Interaction between intake of alcohol and postmenopausal hormones on risk of breast cancer: Nielsen and Grønbaek5 studied whether alcohol interacts with hormone use on risk of breast cancer among 5,035 postmenopausal women who participated in the Copenhagen City Heart Study.  Alcohol consumption was associated with a small increased risk of breast cancer (hazard ratio = 1.11 per drink/day, 95% CI: 0.99-1.25).  Unlike the results in the present study1, women who used hormones also had a higher risk of breast cancer (HR = 2.00, 95% CI: 1.52-2.61) compared to non-hormone users.  The Danish study found an interaction between these two factors: those who had an intake of more than 2 drinks per day and took hormones had a risk of 4.74 (95% CI: 2.61-8.59) for breast cancer compared to abstainers who did not use hormones.  Alcohol was not associated with breast cancer among women who did not use hormones (HR = 0.98 per drink/day, 95% CI: 0.82-1.78)5.          
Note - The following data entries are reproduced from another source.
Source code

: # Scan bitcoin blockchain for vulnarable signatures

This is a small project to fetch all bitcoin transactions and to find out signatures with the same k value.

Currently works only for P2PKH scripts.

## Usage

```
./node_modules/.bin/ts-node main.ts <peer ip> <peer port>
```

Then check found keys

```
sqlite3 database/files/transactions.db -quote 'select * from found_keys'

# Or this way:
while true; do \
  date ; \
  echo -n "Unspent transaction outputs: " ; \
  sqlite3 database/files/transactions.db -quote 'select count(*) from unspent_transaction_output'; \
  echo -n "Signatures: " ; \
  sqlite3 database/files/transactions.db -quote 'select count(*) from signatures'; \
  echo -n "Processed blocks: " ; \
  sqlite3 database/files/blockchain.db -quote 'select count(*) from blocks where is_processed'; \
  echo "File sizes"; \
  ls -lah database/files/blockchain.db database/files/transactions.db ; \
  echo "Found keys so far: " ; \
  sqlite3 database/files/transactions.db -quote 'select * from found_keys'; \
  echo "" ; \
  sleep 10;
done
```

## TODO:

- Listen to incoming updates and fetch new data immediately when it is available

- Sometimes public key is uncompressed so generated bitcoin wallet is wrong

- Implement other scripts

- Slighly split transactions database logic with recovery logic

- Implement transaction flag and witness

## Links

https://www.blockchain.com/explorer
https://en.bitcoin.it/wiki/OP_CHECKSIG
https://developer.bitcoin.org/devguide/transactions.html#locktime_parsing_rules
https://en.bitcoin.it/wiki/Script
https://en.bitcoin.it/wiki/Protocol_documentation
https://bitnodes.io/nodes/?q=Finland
It is provocative that hormone-dependent cancers appear to be associated with alcohol consumption while BRCA gene mutation-related cancers do not6.  As stated, the data presented do not take into account folate consumption, but other studies have shown no beneficial effect of higher folate intake to compensate for the effects of alcohol consumption in the same study population7.  If ethanol and other components of wine, beer and spirits do indeed share similarities molecularly with estrogen-like compounds as it has been proposed, it is clear that further studies need to elucidate which compounds (is it resveratrol and its striking molecular similarity to DES or 17-beta E2?) might be acting like estrogen or anti estrogen when it comes to breast tissue.
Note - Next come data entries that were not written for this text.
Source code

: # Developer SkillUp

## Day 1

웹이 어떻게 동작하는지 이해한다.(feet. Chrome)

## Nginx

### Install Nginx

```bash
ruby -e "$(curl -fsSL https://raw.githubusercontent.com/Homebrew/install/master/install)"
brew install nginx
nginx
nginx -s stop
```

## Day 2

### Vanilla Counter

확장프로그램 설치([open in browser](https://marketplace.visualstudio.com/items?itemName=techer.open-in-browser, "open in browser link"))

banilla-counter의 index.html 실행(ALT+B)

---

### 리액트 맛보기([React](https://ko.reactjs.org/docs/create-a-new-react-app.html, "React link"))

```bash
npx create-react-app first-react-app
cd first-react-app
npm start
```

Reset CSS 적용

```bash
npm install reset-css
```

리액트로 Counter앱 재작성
Other factors affecting the association of alcohol with breast cancer:  It would be interesting to know the ADH allele information in the lobular and ductal carcinoma patients in the present study, as this may have related to the observed associations between alcohol and breast cancer risk.  Benzon Larsen et al8 found that carriers of the variant allele of ADH1C Arg272Gln, who are slow converters of ethanol to acetaldehyde, are at increased risk of breast cancer from alcohol intake.  They interpreted this to suggest that ethanol rather than the metabolite acetaldehyde is the carcinogenic substance in relation to alcohol induced breast cancer in postmenopausal Caucasian women8.

Forum Summary:  This large study of women with different subtypes of breast cancer shows that alcohol was associated with an increase in the risk of lobular carcinoma, but there was not a statistically significant association with the more-common ductal carcinoma.  Hormone + cancers showed an association with alcohol intake, but not hormone – cancers.  The findings support the importance of hormonal mechanisms in mediating the relation between alcohol use and breast cancer risk. 
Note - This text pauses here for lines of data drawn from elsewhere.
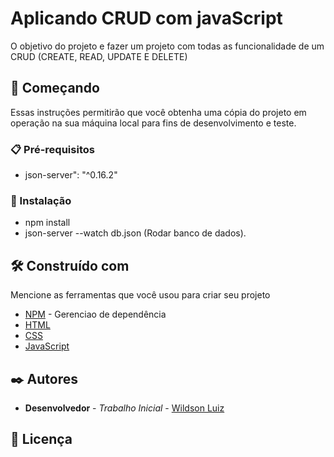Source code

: # Aplicando CRUD com javaScript

O objetivo do projeto e fazer um projeto com todas as funcionalidade de um CRUD (CREATE, READ, UPDATE E DELETE)

## 🚀 Começando

Essas instruções permitirão que você obtenha uma cópia do projeto em operação na sua máquina local para fins de desenvolvimento e teste.

### 📋 Pré-requisitos

* json-server": "^0.16.2"

### 🔧 Instalação

* npm install
* json-server --watch db.json (Rodar banco de dados).

## 🛠️ Construído com

Mencione as ferramentas que você usou para criar seu projeto


* [NPM](https://docs.npmjs.com/) - Gerenciao de dependência
* [HTML](https://developer.mozilla.org/en-US/docs/Web/HTML) 
* [CSS](https://developer.mozilla.org/en-US/docs/Web/CSS)
* [JavaScript](https://developer.mozilla.org/en-US/docs/Web/JavaScript) 

## ✒️ Autores

* **Desenvolvedor** - *Trabalho Inicial* - [Wildson Luiz](https://github.com/Bloark)

## 📄 Licença

```md



```
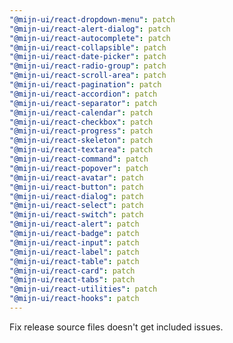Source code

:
 ```yaml
---
"@mijn-ui/react-dropdown-menu": patch
"@mijn-ui/react-alert-dialog": patch
"@mijn-ui/react-autocomplete": patch
"@mijn-ui/react-collapsible": patch
"@mijn-ui/react-date-picker": patch
"@mijn-ui/react-radio-group": patch
"@mijn-ui/react-scroll-area": patch
"@mijn-ui/react-pagination": patch
"@mijn-ui/react-accordion": patch
"@mijn-ui/react-separator": patch
"@mijn-ui/react-calendar": patch
"@mijn-ui/react-checkbox": patch
"@mijn-ui/react-progress": patch
"@mijn-ui/react-skeleton": patch
"@mijn-ui/react-textarea": patch
"@mijn-ui/react-command": patch
"@mijn-ui/react-popover": patch
"@mijn-ui/react-avatar": patch
"@mijn-ui/react-button": patch
"@mijn-ui/react-dialog": patch
"@mijn-ui/react-select": patch
"@mijn-ui/react-switch": patch
"@mijn-ui/react-alert": patch
"@mijn-ui/react-badge": patch
"@mijn-ui/react-input": patch
"@mijn-ui/react-label": patch
"@mijn-ui/react-table": patch
"@mijn-ui/react-card": patch
"@mijn-ui/react-tabs": patch
"@mijn-ui/react-utilities": patch
"@mijn-ui/react-hooks": patch
---
```


Fix release source files doesn't get included issues.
References from Forum review:

1.  Li CI, Chlebowski RT, Freiberg M, et al.  Alcohol Consumption and Risk of Postmenopausal Breast Cancer by Subtype: the Women’s Health Initiative Observational Study.  J Natl Cancer Inst 2010 Aug 23. [Epub ahead of print]

2.  Tjønneland A, Christensen J, Olsen A, Stripp C, Nissen SB, Overvad K, Thomsen BL.  Folate intake, alcohol and risk of breast cancer among postmenopausal women in Denmark. Eur J Clin Nutr 2006:60:280-286.

3.  Jiang R, Hu FB, Giovannucci EL, Rimm EB, Stampfer MJ, Spiegelman D, Rosner BA, Willett WC.  Joint association of alcohol and folate intake with risk of major chronic disease in women, Am J Epidemiol  Am J Epidemiol 2003;158:760-771.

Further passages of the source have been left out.